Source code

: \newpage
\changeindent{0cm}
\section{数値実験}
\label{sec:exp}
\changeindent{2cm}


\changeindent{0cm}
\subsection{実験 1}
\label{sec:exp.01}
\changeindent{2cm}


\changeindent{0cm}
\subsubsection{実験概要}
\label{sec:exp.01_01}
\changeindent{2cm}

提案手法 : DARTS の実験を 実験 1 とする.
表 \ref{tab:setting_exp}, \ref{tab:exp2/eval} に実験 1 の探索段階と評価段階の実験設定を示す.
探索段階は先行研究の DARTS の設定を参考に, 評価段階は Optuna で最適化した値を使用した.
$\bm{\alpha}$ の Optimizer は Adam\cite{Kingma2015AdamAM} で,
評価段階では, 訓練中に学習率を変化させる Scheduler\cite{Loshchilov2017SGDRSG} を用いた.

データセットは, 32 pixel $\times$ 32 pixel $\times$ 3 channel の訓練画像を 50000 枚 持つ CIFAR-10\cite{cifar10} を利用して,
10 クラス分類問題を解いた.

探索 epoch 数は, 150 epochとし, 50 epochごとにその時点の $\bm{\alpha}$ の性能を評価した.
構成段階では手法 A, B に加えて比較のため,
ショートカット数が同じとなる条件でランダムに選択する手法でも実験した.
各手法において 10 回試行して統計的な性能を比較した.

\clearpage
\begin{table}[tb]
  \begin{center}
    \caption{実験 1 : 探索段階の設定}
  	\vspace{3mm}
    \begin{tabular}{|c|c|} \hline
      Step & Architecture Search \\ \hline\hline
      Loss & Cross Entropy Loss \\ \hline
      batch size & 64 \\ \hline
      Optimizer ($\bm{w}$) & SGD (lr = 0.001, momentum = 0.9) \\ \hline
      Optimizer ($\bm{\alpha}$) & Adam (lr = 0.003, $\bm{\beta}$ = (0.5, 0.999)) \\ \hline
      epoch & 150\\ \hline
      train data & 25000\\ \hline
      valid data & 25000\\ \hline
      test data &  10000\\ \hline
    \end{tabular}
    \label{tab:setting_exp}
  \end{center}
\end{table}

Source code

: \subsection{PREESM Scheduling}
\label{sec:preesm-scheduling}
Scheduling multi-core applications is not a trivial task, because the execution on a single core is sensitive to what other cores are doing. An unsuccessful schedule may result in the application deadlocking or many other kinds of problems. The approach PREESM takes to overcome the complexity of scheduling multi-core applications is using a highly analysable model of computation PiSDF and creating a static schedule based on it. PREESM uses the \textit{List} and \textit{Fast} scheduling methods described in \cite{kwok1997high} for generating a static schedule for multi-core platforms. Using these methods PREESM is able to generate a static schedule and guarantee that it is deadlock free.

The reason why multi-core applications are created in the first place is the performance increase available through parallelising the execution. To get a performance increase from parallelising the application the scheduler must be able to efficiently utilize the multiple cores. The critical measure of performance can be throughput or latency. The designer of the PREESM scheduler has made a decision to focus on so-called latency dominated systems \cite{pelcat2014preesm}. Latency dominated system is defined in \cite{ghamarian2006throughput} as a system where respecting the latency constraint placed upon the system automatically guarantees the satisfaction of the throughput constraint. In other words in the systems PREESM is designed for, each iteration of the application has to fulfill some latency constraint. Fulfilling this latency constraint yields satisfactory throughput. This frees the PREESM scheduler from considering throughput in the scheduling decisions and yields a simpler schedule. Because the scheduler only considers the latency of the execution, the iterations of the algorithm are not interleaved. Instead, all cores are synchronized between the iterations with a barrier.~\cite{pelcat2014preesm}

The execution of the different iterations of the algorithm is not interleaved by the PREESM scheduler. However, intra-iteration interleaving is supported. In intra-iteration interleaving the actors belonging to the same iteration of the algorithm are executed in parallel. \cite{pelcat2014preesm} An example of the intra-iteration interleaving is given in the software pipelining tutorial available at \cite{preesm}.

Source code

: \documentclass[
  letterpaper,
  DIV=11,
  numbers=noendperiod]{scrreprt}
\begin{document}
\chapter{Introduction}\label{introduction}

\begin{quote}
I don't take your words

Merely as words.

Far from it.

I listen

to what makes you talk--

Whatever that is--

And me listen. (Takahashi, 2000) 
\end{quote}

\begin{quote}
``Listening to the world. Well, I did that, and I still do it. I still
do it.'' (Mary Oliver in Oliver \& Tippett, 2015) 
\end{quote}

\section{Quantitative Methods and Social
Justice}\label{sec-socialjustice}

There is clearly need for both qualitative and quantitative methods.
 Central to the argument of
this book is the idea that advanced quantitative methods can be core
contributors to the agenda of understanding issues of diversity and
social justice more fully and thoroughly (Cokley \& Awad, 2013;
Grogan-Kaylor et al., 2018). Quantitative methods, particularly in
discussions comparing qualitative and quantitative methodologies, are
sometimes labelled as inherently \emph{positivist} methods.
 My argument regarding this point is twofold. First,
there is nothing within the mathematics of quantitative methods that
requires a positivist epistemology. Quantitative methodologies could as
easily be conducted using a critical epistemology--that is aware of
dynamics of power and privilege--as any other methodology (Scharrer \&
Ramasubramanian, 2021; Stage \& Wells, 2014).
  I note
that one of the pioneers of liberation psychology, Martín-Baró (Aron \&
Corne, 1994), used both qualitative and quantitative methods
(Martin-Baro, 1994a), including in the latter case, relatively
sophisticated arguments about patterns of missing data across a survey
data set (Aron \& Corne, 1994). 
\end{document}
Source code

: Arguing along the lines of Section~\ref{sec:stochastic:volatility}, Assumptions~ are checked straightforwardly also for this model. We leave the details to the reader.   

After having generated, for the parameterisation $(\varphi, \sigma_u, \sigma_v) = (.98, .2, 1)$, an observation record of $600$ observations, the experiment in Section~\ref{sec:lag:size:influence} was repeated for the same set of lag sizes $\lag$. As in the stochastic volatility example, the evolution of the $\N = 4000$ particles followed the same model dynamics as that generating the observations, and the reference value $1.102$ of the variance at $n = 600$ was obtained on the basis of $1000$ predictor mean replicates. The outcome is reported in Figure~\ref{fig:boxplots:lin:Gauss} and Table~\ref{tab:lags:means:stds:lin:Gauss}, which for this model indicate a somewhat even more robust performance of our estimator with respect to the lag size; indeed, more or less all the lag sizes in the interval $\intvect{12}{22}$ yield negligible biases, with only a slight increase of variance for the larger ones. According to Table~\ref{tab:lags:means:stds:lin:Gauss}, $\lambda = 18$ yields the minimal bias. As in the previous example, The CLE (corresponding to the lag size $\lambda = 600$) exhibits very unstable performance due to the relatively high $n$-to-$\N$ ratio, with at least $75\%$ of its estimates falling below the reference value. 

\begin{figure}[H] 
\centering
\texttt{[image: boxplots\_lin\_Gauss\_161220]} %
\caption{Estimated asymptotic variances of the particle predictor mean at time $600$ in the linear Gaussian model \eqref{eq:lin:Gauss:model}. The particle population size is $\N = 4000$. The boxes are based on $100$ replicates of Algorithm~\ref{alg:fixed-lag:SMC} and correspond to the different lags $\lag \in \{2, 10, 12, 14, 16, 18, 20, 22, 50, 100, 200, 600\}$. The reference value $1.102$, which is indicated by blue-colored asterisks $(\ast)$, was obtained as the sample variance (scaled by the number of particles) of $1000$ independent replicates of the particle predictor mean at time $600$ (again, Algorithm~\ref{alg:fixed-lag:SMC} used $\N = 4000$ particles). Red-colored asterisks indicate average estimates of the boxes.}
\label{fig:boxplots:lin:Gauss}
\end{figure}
*****
Instructions for the task: Only the lines from the start of the material through the line containing "探索段階は先行研究の DARTS の設定を参考に, 評価段階は" should be repeated, and they should be repeated exactly.

Answer section:
Source code

: \newpage
\changeindent{0cm}
\section{数値実験}
\label{sec:exp}
\changeindent{2cm}


\changeindent{0cm}
\subsection{実験 1}
\label{sec:exp.01}
\changeindent{2cm}


\changeindent{0cm}
\subsubsection{実験概要}
\label{sec:exp.01_01}
\changeindent{2cm}

提案手法 : DARTS の実験を 実験 1 とする.
表 \ref{tab:setting_exp}, \ref{tab:exp2/eval} に実験 1 の探索段階と評価段階の実験設定を示す.
探索段階は先行研究の DARTS の設定を参考に, 評価段階は Optuna で最適化した値を使用した.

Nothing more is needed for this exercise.